Paper ID:1073
Title:The Bayesian Case Model: A Generative Approach for Case-Based Reasoning and Prototype Classification
Current Reviews

Submitted by Assigned_Reviewer_36

Q1: Comments to author(s). First provide a summary of the paper, and then address the following criteria: Quality, clarity, originality and significance. (For detailed reviewing guidelines, see http://nips.cc/PaperInformation/ReviewerInstructions)

This paper proposes the Latent Case Model (LCM), a Bayesian
approach to clustering in which clusters are represented by a
prototype (a specific sample from the data) and feature
subspaces (a binary subset of the variables signifying those
features that are relevant to the class). The approach is
presented as being a Bayesian, trainable version of the
Case-Based Reasoning approach popular in AI, and is motivated by
the ways such models have proved highly effective in explaining
human decision making. The generative model (Figure 1)
represents each item as coming from a mixture of S clusters,
where each cluster is represented by a prototype and subspace
(as above) and a function \phi which generates features matching
those of the prototype with high probability for features in the
subspace, and uniform features outside it. The model is thus
similar in functionality to LDA but quite different in terms of
its representation. Experimental results are shown for
"prediction accuracy" (more on this later) and unsupervised
accuracy of the clusters vs. a baseline of LDA (Figure 2), and
the results seem superior/comparable to LDA. Further
experiments are shown regarding the interpretability of the
models - human subjects are asked to categorize prototypes from
LCM vs. lists of top features from LDA; the LCM condition
significantly outperformed LDA (85.9% vs. 71.3%).

I greatly enjoyed this paper - not only does it present a novel
method that truly stands out in the vast sea of conventional
LDA-like models, it is refreshingly well-written - the
motivation and background were compelling, the description of
the model and its elements (Section 3) was frankly among the
best I've ever seen, the motivating example (section 3.1) was
clear and extremely helpful, and the experiments were
illustrative (though lacked clarity in places, more details
below). Interpretable models are extremely important, especially
for unsupervised tasks such as clustering - I expect that many
in the NIPS community will find this work compelling and may
want to try this model or variants in their own work.
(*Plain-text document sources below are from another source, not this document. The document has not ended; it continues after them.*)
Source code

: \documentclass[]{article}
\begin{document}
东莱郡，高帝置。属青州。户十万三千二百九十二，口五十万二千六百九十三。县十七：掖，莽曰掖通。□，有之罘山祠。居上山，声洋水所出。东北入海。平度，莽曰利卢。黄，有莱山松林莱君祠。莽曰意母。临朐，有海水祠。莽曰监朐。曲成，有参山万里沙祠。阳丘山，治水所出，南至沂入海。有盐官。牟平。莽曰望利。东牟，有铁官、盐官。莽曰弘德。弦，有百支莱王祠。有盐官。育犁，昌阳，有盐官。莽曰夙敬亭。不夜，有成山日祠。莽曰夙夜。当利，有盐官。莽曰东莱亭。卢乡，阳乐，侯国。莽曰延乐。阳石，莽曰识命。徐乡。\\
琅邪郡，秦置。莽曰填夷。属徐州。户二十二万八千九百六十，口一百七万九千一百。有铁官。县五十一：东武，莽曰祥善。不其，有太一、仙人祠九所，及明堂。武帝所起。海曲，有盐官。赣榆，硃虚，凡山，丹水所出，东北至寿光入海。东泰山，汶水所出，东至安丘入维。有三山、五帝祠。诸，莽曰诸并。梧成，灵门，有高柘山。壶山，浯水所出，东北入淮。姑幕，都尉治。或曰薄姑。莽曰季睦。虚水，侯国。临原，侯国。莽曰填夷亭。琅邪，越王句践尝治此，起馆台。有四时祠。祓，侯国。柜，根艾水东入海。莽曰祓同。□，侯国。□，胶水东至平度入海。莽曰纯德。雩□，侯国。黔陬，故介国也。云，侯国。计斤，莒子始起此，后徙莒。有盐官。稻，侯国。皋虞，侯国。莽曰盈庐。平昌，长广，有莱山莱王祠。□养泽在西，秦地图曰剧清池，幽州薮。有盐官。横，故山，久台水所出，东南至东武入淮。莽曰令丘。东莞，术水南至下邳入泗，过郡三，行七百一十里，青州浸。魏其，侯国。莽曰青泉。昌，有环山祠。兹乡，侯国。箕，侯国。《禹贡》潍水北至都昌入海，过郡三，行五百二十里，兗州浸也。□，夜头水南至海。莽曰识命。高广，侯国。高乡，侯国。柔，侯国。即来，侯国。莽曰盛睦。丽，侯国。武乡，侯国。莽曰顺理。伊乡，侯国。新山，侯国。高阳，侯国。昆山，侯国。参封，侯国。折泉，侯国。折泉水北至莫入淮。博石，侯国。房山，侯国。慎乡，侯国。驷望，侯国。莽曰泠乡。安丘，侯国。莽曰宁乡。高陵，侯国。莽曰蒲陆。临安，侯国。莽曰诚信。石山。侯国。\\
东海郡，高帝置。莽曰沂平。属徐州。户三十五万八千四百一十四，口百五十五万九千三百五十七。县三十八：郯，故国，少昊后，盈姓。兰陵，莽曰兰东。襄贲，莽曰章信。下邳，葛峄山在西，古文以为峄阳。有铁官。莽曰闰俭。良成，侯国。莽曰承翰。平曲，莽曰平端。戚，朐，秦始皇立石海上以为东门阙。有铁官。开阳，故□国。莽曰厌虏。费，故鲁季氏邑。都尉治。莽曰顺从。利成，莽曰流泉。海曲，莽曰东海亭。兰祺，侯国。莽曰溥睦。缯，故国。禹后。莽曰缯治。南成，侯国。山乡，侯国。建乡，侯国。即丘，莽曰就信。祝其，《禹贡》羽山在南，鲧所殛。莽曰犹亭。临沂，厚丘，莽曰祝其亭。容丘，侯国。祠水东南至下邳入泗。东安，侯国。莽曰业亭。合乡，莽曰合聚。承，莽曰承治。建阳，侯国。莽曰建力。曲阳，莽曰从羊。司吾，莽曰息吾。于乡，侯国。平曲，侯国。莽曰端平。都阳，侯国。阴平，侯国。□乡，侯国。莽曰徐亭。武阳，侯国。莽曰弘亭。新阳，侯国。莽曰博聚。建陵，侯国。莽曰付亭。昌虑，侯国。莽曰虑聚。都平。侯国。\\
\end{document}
That said, I do have a few issues, and they have mostly to do
with clarity in the experiments section. First, in Figure 2a,
I'm a bit confused as to what is going on - the authors are
using unsupervised models on digit/newsgroup data, and then
according to the text are training an SVM based on the labels
from those clusters? To what end? And then what is that SVM
being used to classify - some held out data? This is really
unclear, at least to me - the authors do cite [6], which likely
explains it, but really the experimental procedure here should
be fully explained.

The second set of issues have to do with the user study. While
I applaud the authors for having done this study and properly
randomizing orders, conditions, etc., I had a minor concern. On
line 361, when describing the target categories for the task,
the authors say "For LCM, we simply 'presented the prototype'" -
what does that mean - were subjects shown the recipe in its
entirety (all ingredients) or just the *name* of the recipe
(i.e., "fudge brownie")? This needs to be clarified in the
text. Also, if it is the latter (as I suspect, as in Figure 4
the 'Prototype' column is the recipe name), it seems somewhat
unfair to show only a list of top features (ingredients) for the
baseline (LDA) condition - instead they could show a "prototype"
for each cluster there as well by simply selecting the item
that had the highest posterior for that class (this is a common
heuristic to get a representative sample from an LDA topic).
This is not a huge deal, and likely there wouldn't be time to
run the study again, but this should at least be mentioned in
the discussion.

In any case, the issues above are quite minor; I think this is a
significant and well-written paper that would get a good deal of
positive attention at this year's conference.
Q2: Please summarize your review in 1-2 sentences

This paper presents the Latent Case Model (LCM), a
clustering/topic model whose generative model is based on a
central prototype for each cluster as opposed to a distribution
of words (as in LDA), with the goal of greater interpretability.
The authors show that it performs favorably compared to LDA in
numerical experiments, and then show that it is indeed more
interpretable by humans in a controlled witin-subjects study.
The method is elegant, the paper is beautifully clear, and the
experiments do a good job of supporting the claims (with some
small issues as detailed in the review). Overall, a great paper.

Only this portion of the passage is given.